*** Task material Section Begins ***

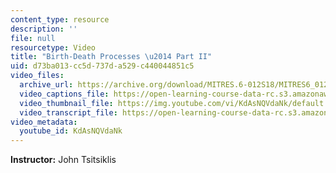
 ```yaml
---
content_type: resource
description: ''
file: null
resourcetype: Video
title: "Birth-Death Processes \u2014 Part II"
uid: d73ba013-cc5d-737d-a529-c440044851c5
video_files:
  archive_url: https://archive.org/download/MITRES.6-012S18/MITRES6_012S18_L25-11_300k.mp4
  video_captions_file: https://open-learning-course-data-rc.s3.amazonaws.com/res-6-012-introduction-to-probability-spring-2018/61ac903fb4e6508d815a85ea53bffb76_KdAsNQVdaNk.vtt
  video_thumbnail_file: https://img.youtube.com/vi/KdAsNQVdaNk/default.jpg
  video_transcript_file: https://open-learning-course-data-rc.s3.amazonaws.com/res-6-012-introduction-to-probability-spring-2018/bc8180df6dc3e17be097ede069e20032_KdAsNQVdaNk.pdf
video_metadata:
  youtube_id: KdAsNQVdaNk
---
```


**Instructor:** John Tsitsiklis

*** Task material Section Ends ***
*** Task material Section Begins ***

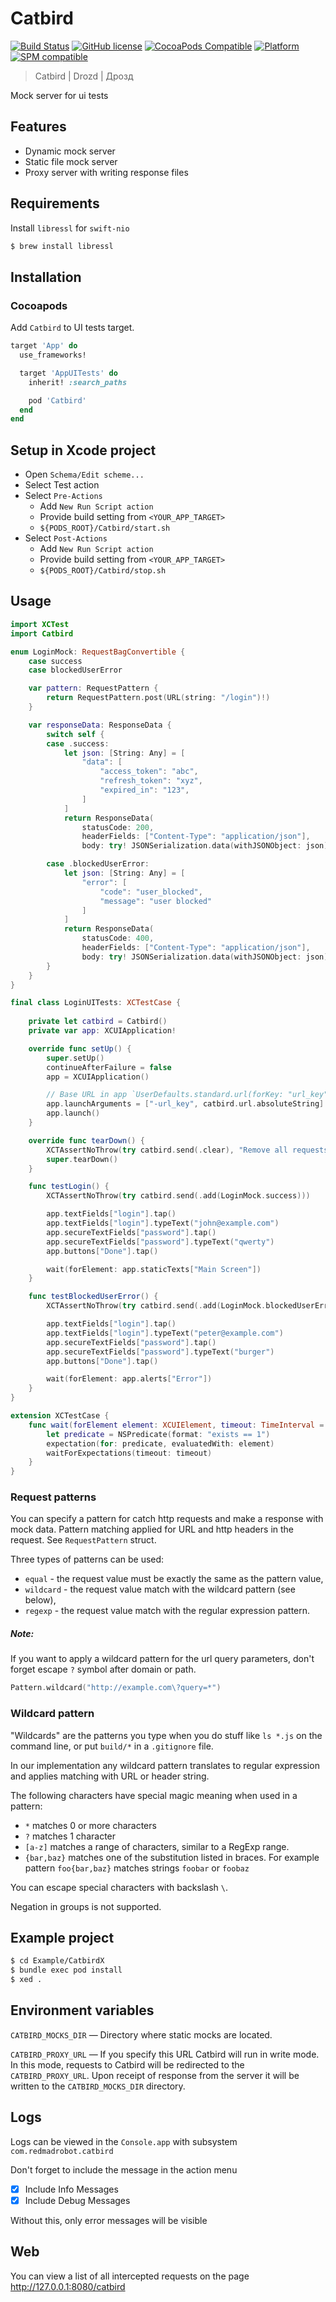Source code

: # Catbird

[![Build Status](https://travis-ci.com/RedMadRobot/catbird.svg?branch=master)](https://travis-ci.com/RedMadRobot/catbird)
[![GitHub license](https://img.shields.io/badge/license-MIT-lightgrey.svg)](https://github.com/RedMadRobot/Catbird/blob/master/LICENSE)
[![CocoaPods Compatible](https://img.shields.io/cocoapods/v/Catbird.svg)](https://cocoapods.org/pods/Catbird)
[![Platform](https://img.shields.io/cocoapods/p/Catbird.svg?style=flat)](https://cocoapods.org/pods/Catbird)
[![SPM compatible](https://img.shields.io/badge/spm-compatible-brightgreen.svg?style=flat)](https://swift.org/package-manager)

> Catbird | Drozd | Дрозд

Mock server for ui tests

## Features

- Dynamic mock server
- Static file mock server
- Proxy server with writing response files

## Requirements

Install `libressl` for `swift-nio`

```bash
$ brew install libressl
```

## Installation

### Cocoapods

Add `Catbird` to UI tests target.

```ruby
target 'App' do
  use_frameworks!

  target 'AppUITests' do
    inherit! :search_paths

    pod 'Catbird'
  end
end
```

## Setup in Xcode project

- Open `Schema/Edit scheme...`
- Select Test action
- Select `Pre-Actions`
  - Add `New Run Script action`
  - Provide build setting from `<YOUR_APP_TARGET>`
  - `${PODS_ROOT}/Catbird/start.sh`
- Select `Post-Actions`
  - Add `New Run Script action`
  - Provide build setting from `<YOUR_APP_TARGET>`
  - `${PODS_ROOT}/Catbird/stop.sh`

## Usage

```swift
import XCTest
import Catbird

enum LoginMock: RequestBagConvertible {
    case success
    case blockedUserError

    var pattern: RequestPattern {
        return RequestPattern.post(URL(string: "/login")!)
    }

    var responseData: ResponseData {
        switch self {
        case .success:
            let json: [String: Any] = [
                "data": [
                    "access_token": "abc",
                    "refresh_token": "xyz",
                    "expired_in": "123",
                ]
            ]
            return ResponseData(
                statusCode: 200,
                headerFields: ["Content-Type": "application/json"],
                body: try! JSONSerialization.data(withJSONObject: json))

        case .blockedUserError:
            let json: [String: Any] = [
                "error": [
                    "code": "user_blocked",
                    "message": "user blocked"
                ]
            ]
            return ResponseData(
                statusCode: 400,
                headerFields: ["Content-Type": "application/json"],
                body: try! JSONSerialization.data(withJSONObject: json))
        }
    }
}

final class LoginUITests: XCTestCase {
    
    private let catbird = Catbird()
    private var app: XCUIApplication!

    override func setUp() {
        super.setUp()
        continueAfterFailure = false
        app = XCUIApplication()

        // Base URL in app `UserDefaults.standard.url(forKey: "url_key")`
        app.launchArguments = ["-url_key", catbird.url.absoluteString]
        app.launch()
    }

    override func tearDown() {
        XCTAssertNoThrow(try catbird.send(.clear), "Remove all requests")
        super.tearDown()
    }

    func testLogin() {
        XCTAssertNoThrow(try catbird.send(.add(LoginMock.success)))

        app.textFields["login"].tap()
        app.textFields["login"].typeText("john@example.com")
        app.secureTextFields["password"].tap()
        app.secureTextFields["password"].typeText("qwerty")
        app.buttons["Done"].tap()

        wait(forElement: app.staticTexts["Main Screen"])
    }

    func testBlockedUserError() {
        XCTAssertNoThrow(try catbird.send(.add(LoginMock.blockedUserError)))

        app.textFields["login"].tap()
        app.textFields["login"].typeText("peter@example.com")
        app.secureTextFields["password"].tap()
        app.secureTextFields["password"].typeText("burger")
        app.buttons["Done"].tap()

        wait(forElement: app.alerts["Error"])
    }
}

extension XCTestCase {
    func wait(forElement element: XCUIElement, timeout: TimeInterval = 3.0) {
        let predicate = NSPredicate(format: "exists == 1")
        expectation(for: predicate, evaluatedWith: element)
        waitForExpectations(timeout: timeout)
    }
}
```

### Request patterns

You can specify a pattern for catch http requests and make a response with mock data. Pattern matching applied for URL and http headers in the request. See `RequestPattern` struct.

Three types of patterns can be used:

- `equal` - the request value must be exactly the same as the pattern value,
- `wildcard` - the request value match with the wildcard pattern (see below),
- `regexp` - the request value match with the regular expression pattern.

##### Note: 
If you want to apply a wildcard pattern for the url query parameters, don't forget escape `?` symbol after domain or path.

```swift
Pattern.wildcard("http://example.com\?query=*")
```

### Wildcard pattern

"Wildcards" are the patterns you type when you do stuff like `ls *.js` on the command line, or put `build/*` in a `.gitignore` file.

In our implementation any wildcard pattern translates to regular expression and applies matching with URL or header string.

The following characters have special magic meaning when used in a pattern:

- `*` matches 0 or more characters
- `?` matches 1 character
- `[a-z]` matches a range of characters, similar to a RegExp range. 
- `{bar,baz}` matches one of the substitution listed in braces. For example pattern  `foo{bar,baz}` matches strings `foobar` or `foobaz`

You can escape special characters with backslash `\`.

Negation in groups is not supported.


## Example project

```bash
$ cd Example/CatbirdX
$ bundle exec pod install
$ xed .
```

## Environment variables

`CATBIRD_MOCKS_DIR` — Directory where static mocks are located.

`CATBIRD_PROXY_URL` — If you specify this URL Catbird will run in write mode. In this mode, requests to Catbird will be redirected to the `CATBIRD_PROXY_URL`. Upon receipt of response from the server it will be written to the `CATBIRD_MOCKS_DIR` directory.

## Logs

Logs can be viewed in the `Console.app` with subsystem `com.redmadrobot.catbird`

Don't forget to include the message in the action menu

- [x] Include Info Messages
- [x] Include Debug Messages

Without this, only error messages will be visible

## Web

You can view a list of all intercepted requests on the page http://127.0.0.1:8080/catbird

*** Task material Section Ends ***
*** Task material Section Begins ***

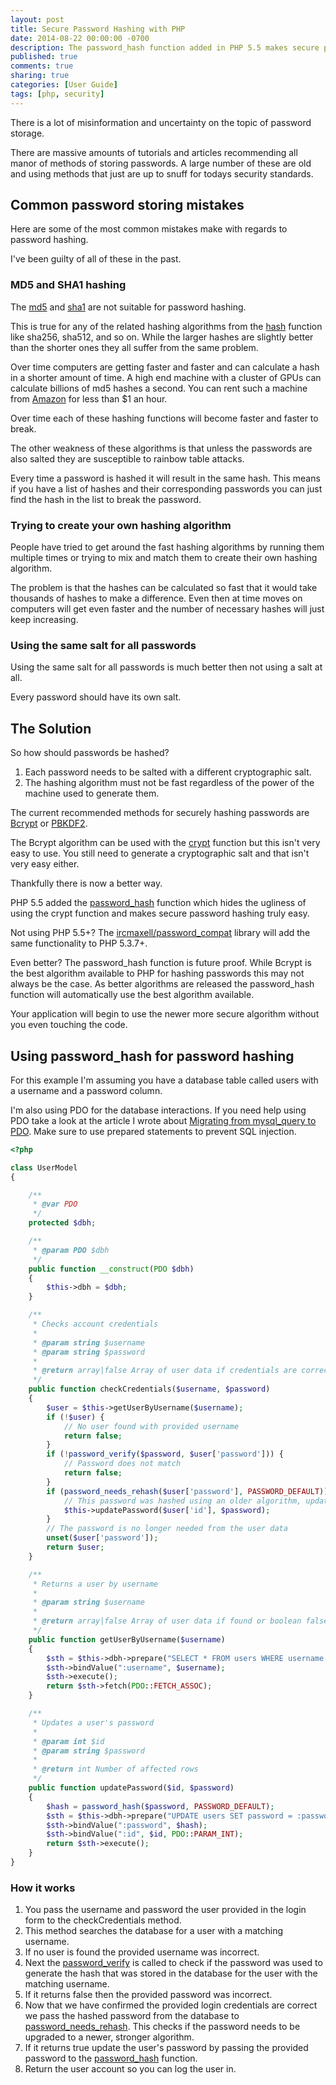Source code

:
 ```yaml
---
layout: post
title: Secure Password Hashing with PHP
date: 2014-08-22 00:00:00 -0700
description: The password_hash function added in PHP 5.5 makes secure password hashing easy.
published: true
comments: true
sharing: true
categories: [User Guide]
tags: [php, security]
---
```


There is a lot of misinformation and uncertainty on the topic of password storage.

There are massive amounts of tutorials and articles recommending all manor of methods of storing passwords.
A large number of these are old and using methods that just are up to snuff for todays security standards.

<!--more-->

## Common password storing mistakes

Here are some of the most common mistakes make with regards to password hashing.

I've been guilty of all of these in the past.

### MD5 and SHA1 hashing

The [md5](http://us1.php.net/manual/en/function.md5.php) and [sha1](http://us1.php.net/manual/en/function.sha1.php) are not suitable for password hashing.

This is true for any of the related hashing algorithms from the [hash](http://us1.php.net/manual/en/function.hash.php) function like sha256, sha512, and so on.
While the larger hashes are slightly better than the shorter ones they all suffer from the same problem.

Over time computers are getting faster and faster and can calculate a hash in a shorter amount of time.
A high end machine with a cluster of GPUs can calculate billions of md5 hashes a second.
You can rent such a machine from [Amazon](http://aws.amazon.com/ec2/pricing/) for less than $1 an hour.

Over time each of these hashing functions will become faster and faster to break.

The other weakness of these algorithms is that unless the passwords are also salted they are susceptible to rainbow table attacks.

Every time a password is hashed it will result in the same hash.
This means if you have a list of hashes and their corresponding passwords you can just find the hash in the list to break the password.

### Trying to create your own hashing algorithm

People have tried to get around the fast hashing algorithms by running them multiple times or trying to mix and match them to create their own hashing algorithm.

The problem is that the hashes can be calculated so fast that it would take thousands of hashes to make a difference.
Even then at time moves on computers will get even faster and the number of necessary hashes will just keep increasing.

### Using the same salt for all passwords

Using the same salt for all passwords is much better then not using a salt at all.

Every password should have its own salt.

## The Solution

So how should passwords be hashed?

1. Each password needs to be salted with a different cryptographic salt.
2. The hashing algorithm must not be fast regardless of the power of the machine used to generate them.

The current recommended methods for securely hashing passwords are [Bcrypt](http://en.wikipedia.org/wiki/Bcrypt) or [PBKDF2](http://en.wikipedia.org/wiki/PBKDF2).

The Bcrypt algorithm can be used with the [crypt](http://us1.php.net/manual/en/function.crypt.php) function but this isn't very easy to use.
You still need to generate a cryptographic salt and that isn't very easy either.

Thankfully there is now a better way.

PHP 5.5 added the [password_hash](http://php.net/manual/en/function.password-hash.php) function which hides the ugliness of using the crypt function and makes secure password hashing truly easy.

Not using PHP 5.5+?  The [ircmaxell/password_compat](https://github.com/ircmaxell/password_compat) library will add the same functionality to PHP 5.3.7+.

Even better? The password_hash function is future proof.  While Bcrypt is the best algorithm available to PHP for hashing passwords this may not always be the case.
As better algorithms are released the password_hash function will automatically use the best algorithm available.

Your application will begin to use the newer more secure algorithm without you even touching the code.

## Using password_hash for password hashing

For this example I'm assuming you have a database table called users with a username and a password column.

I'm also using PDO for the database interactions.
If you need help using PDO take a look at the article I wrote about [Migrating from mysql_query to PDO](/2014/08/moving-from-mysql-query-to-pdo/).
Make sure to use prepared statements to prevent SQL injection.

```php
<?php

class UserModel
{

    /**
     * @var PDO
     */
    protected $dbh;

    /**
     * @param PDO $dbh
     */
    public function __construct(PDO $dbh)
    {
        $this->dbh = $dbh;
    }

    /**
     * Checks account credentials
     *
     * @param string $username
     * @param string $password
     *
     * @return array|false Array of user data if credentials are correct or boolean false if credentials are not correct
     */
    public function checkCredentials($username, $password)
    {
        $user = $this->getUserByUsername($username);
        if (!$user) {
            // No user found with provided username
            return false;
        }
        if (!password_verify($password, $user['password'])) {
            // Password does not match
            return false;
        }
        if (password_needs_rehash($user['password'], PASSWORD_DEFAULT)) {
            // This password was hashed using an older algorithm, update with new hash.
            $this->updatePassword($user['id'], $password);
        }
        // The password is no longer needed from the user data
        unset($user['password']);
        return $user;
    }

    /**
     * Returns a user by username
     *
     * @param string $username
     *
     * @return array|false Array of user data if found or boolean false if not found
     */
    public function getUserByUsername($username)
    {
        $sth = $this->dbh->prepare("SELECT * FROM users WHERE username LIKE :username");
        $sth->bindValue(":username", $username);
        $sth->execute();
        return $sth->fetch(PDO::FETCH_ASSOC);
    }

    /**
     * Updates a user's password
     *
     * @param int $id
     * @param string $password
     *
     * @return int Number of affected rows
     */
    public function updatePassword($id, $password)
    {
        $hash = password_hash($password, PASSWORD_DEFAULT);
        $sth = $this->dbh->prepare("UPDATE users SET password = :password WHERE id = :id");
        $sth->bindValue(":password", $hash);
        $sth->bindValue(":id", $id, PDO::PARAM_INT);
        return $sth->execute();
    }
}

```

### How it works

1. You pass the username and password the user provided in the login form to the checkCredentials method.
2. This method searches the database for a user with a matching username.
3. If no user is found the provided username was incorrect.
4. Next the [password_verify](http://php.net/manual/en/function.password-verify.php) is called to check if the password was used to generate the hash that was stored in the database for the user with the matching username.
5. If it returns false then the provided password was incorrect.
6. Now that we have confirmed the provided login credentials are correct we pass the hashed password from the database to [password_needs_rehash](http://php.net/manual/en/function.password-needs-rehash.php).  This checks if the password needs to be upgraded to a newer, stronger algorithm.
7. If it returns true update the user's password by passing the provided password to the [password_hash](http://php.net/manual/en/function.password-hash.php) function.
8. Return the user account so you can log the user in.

*** Task material Section Ends ***

→ Exercise prompt: In the data above, find each line that uses the string "mistakes". Copy it.

→ Problem solution:
## Common password storing mistakes
Here are some of the most common mistakes make with regards to password hashing.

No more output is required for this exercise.